Since the S&P 500 hit its high for 2011 on April 29 to August 10, 2011, $3.3 trillion invested in the U.S. stock market has been wiped out. The value of American stocks owned fell from $16.82 trillion to $13.57 trillion—19.3 percent. See Chart. That is more than the Gross Domestic  Product–the value of all of the goods and services produced in a country—in 2010 of Canada ($1.3 trillion), the U.K. ($2.2 trillion), or Germany (3.1 trillion).

While we may not know precisely for some time what triggered this decline in value from the April 29th high, rapidly growing government debt of the last few years certainly played a central role.  European economies share this fault with the U.S. Their stock markets lurch downward daily like ours with each new debt crisis in Greece, Italy, or some other European Union member country. Like us, they spent beyond their means and are now in terrible financial shape. A country can only spend more than it takes in for so long.
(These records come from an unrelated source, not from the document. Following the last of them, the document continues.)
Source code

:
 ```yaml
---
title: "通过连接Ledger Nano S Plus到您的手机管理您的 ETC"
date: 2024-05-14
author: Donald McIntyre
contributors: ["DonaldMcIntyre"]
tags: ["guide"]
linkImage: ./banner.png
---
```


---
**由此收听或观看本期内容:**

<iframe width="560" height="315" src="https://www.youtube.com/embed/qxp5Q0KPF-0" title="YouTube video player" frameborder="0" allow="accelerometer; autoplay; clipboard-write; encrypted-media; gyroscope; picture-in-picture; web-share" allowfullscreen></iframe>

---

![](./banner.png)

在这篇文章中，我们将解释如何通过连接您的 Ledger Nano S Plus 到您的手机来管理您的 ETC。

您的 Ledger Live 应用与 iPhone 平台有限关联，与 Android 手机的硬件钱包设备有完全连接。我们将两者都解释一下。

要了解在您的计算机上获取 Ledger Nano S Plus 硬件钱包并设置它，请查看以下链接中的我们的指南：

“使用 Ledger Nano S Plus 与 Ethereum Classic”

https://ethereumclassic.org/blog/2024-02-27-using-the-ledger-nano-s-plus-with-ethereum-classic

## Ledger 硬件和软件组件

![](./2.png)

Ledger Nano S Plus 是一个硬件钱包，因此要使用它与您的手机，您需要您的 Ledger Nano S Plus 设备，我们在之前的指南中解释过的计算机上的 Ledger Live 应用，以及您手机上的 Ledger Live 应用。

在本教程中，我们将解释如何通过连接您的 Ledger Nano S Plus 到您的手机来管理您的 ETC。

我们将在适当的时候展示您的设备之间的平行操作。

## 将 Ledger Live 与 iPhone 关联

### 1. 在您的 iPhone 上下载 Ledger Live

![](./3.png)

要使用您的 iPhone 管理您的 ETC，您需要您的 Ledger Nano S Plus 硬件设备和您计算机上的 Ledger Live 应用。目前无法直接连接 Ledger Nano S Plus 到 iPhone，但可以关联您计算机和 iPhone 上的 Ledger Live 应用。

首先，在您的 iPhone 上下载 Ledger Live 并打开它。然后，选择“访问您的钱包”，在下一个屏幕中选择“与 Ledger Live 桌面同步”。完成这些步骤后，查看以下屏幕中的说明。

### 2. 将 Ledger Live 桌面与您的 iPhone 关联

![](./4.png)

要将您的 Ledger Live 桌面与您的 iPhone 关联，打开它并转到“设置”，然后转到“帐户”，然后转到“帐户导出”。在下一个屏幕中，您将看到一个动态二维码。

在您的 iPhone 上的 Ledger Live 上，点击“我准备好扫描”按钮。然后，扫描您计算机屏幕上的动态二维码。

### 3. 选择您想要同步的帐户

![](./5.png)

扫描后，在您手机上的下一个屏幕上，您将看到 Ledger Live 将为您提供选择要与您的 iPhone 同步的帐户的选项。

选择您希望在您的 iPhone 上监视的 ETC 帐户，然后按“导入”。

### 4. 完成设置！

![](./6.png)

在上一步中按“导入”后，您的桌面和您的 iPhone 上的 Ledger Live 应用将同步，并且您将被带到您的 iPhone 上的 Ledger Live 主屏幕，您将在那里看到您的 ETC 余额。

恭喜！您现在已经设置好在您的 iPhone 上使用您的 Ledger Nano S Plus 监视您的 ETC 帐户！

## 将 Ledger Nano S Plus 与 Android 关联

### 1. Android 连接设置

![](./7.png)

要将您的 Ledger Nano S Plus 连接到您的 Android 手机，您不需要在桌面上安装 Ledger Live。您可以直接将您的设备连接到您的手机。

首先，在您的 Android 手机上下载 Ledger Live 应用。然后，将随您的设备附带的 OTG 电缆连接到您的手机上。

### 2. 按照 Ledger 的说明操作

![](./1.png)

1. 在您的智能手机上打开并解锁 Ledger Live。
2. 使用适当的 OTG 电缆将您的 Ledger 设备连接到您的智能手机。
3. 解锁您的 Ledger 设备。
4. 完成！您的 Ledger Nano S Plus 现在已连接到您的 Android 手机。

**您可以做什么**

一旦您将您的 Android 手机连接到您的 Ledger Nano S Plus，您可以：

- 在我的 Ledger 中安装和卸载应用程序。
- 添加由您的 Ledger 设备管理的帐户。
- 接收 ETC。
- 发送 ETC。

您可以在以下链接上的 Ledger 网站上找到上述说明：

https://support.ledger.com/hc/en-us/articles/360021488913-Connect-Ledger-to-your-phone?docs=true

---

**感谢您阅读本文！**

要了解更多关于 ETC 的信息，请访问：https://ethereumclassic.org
That is why the ratings agencies put the U.S. government on warning April 18, 2011, days before the market began to fall.  Many saw the day of reckoning on its way.

When Standard and Poors downgraded the credit rating of the United States government’s sovereign debt on August 5 after the stock exchanges closed, the markets capitulated the following Monday as the reality of our fiscal foolishness finally struck home for all investors. They needed a ratings agency to spell it out for them and take action. If the government wasn’t overburdened with debt and deficit spending, and wasn’t constantly meddling in areas it does not belong, the stock market would be flying right now. The list of bad government policies that harm businesses–such as the 35 percent U.S. corporate tax rate, expensive to follow Sarbanes-Oxley laws, and the power hungry Environmental Protection Agency’s unneeded regulations–is long. Imagine what the markets would do if they weren’t overburdened by the threat of government short circuiting and coming to the American taxpayer and American businesses for a bailout, and if companies could invest in their futures without so much interference from the nanny state.

It is time for the government to face the music. Hearing “Markets will rise and fall, but this is the United States of America,” as President Obama mentioned as the Dow Jones Industrial Average tanked 634 points August 7th, is of no condolence to the millions of Americans who’s investment accounts have shriveled to the tune of 19.3 percent.